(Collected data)
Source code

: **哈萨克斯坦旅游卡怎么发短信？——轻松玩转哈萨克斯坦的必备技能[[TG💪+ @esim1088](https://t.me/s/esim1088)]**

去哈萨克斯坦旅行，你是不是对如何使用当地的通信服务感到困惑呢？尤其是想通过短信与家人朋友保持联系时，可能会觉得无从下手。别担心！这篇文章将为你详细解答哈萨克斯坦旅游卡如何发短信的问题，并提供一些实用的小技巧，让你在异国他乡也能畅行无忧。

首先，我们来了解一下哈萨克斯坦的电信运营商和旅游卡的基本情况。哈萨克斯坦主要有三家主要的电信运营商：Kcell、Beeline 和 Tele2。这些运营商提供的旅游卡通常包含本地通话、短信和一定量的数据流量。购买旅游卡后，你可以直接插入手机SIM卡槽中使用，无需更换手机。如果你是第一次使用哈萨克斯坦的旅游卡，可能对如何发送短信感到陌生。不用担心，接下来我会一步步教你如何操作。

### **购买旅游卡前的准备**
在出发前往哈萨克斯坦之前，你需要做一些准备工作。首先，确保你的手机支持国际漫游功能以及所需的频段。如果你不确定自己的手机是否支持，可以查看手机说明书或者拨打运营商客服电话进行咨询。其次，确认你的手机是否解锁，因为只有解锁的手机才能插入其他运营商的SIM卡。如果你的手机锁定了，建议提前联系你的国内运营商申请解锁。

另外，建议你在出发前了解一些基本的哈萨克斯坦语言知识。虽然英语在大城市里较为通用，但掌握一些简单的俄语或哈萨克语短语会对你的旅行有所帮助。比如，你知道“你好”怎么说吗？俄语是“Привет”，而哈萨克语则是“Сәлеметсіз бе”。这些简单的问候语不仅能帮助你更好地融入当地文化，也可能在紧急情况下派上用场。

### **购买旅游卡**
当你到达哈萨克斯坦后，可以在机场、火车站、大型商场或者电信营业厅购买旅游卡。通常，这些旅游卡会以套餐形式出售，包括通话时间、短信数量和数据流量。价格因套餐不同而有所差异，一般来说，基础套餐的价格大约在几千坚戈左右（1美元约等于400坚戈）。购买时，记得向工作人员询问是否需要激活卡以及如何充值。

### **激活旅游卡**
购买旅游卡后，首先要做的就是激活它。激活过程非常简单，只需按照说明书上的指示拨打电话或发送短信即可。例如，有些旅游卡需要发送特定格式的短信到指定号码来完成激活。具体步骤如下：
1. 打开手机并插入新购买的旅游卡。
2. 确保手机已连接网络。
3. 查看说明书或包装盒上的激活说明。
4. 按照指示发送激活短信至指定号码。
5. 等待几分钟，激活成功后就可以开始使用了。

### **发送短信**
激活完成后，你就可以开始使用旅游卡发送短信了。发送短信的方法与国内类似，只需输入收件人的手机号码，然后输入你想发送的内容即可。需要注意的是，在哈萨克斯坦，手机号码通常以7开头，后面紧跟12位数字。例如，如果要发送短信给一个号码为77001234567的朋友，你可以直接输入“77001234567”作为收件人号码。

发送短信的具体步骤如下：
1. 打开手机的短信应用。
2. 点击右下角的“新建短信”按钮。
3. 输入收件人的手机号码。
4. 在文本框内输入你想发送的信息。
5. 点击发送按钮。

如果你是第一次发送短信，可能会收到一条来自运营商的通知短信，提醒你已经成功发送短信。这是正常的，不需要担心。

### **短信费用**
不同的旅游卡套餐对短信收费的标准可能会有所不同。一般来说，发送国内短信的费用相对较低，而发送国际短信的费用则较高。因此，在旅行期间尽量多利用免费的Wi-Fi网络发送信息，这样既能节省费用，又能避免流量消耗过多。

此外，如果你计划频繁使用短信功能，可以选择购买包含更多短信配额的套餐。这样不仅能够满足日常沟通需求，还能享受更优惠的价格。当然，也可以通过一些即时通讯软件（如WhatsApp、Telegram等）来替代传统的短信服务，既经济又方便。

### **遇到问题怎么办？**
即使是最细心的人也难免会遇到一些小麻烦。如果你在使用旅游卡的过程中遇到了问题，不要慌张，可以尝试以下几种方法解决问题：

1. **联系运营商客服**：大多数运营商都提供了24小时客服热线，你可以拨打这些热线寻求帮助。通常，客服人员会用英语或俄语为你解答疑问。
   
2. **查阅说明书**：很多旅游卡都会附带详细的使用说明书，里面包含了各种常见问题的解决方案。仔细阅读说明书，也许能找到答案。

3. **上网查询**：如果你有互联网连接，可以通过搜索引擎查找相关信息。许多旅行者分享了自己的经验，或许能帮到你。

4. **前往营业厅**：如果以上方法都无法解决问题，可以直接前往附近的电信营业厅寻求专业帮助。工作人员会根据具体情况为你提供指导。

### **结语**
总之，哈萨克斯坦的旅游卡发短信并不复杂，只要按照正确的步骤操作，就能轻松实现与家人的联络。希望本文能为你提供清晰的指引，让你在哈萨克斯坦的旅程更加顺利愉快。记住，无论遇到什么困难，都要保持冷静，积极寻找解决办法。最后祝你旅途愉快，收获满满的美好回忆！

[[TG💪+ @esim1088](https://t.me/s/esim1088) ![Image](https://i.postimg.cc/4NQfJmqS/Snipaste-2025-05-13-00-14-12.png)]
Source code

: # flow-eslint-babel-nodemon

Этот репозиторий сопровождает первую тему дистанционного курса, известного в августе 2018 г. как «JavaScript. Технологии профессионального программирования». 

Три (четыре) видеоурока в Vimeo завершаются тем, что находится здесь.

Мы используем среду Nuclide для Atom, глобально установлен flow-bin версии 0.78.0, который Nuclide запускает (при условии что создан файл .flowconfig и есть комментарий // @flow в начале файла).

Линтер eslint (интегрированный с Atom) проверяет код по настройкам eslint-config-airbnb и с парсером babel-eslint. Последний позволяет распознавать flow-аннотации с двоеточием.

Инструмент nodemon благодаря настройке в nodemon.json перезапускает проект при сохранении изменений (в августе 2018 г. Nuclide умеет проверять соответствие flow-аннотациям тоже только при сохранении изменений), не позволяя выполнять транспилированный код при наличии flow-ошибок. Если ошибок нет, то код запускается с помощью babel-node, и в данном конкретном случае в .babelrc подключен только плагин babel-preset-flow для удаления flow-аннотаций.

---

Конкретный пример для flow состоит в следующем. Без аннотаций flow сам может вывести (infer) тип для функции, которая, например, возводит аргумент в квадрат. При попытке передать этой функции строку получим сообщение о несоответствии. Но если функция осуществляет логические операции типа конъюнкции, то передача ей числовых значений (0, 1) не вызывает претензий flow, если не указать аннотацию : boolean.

### Work task
Each entry above should be written again exactly.

### Answer to the exercise
Source code

: **哈萨克斯坦旅游卡怎么发短信？——轻松玩转哈萨克斯坦的必备技能[[TG💪+ @esim1088](https://t.me/s/esim1088)]**

去哈萨克斯坦旅行，你是不是对如何使用当地的通信服务感到困惑呢？尤其是想通过短信与家人朋友保持联系时，可能会觉得无从下手。别担心！这篇文章将为你详细解答哈萨克斯坦旅游卡如何发短信的问题，并提供一些实用的小技巧，让你在异国他乡也能畅行无忧。

首先，我们来了解一下哈萨克斯坦的电信运营商和旅游卡的基本情况。哈萨克斯坦主要有三家主要的电信运营商：Kcell、Beeline 和 Tele2。这些运营商提供的旅游卡通常包含本地通话、短信和一定量的数据流量。购买旅游卡后，你可以直接插入手机SIM卡槽中使用，无需更换手机。如果你是第一次使用哈萨克斯坦的旅游卡，可能对如何发送短信感到陌生。不用担心，接下来我会一步步教你如何操作。

### **购买旅游卡前的准备**
在出发前往哈萨克斯坦之前，你需要做一些准备工作。首先，确保你的手机支持国际漫游功能以及所需的频段。如果你不确定自己的手机是否支持，可以查看手机说明书或者拨打运营商客服电话进行咨询。其次，确认你的手机是否解锁，因为只有解锁的手机才能插入其他运营商的SIM卡。如果你的手机锁定了，建议提前联系你的国内运营商申请解锁。

另外，建议你在出发前了解一些基本的哈萨克斯坦语言知识。虽然英语在大城市里较为通用，但掌握一些简单的俄语或哈萨克语短语会对你的旅行有所帮助。比如，你知道“你好”怎么说吗？俄语是“Привет”，而哈萨克语则是“Сәлеметсіз бе”。这些简单的问候语不仅能帮助你更好地融入当地文化，也可能在紧急情况下派上用场。

### **购买旅游卡**
当你到达哈萨克斯坦后，可以在机场、火车站、大型商场或者电信营业厅购买旅游卡。通常，这些旅游卡会以套餐形式出售，包括通话时间、短信数量和数据流量。价格因套餐不同而有所差异，一般来说，基础套餐的价格大约在几千坚戈左右（1美元约等于400坚戈）。购买时，记得向工作人员询问是否需要激活卡以及如何充值。

### **激活旅游卡**
购买旅游卡后，首先要做的就是激活它。激活过程非常简单，只需按照说明书上的指示拨打电话或发送短信即可。例如，有些旅游卡需要发送特定格式的短信到指定号码来完成激活。具体步骤如下：
1. 打开手机并插入新购买的旅游卡。
2. 确保手机已连接网络。
3. 查看说明书或包装盒上的激活说明。
4. 按照指示发送激活短信至指定号码。
5. 等待几分钟，激活成功后就可以开始使用了。

### **发送短信**
激活完成后，你就可以开始使用旅游卡发送短信了。发送短信的方法与国内类似，只需输入收件人的手机号码，然后输入你想发送的内容即可。需要注意的是，在哈萨克斯坦，手机号码通常以7开头，后面紧跟12位数字。例如，如果要发送短信给一个号码为77001234567的朋友，你可以直接输入“77001234567”作为收件人号码。

发送短信的具体步骤如下：
1. 打开手机的短信应用。
2. 点击右下角的“新建短信”按钮。
3. 输入收件人的手机号码。
4. 在文本框内输入你想发送的信息。
5. 点击发送按钮。

如果你是第一次发送短信，可能会收到一条来自运营商的通知短信，提醒你已经成功发送短信。这是正常的，不需要担心。

### **短信费用**
不同的旅游卡套餐对短信收费的标准可能会有所不同。一般来说，发送国内短信的费用相对较低，而发送国际短信的费用则较高。因此，在旅行期间尽量多利用免费的Wi-Fi网络发送信息，这样既能节省费用，又能避免流量消耗过多。

此外，如果你计划频繁使用短信功能，可以选择购买包含更多短信配额的套餐。这样不仅能够满足日常沟通需求，还能享受更优惠的价格。当然，也可以通过一些即时通讯软件（如WhatsApp、Telegram等）来替代传统的短信服务，既经济又方便。

### **遇到问题怎么办？**
即使是最细心的人也难免会遇到一些小麻烦。如果你在使用旅游卡的过程中遇到了问题，不要慌张，可以尝试以下几种方法解决问题：

1. **联系运营商客服**：大多数运营商都提供了24小时客服热线，你可以拨打这些热线寻求帮助。通常，客服人员会用英语或俄语为你解答疑问。
   
2. **查阅说明书**：很多旅游卡都会附带详细的使用说明书，里面包含了各种常见问题的解决方案。仔细阅读说明书，也许能找到答案。

3. **上网查询**：如果你有互联网连接，可以通过搜索引擎查找相关信息。许多旅行者分享了自己的经验，或许能帮到你。

4. **前往营业厅**：如果以上方法都无法解决问题，可以直接前往附近的电信营业厅寻求专业帮助。工作人员会根据具体情况为你提供指导。

### **结语**
总之，哈萨克斯坦的旅游卡发短信并不复杂，只要按照正确的步骤操作，就能轻松实现与家人的联络。希望本文能为你提供清晰的指引，让你在哈萨克斯坦的旅程更加顺利愉快。记住，无论遇到什么困难，都要保持冷静，积极寻找解决办法。最后祝你旅途愉快，收获满满的美好回忆！

[[TG💪+ @esim1088](https://t.me/s/esim1088) ![Image](https://i.postimg.cc/4NQfJmqS/Snipaste-2025-05-13-00-14-12.png)]
Source code

: # flow-eslint-babel-nodemon

Этот репозиторий сопровождает первую тему дистанционного курса, известного в августе 2018 г. как «JavaScript. Технологии профессионального программирования». 

Три (четыре) видеоурока в Vimeo завершаются тем, что находится здесь.

Мы используем среду Nuclide для Atom, глобально установлен flow-bin версии 0.78.0, который Nuclide запускает (при условии что создан файл .flowconfig и есть комментарий // @flow в начале файла).

Линтер eslint (интегрированный с Atom) проверяет код по настройкам eslint-config-airbnb и с парсером babel-eslint. Последний позволяет распознавать flow-аннотации с двоеточием.

Инструмент nodemon благодаря настройке в nodemon.json перезапускает проект при сохранении изменений (в августе 2018 г. Nuclide умеет проверять соответствие flow-аннотациям тоже только при сохранении изменений), не позволяя выполнять транспилированный код при наличии flow-ошибок. Если ошибок нет, то код запускается с помощью babel-node, и в данном конкретном случае в .babelrc подключен только плагин babel-preset-flow для удаления flow-аннотаций.

---

Конкретный пример для flow состоит в следующем. Без аннотаций flow сам может вывести (infer) тип для функции, которая, например, возводит аргумент в квадрат. При попытке передать этой функции строку получим сообщение о несоответствии. Но если функция осуществляет логические операции типа конъюнкции, то передача ей числовых значений (0, 1) не вызывает претензий flow, если не указать аннотацию : boolean.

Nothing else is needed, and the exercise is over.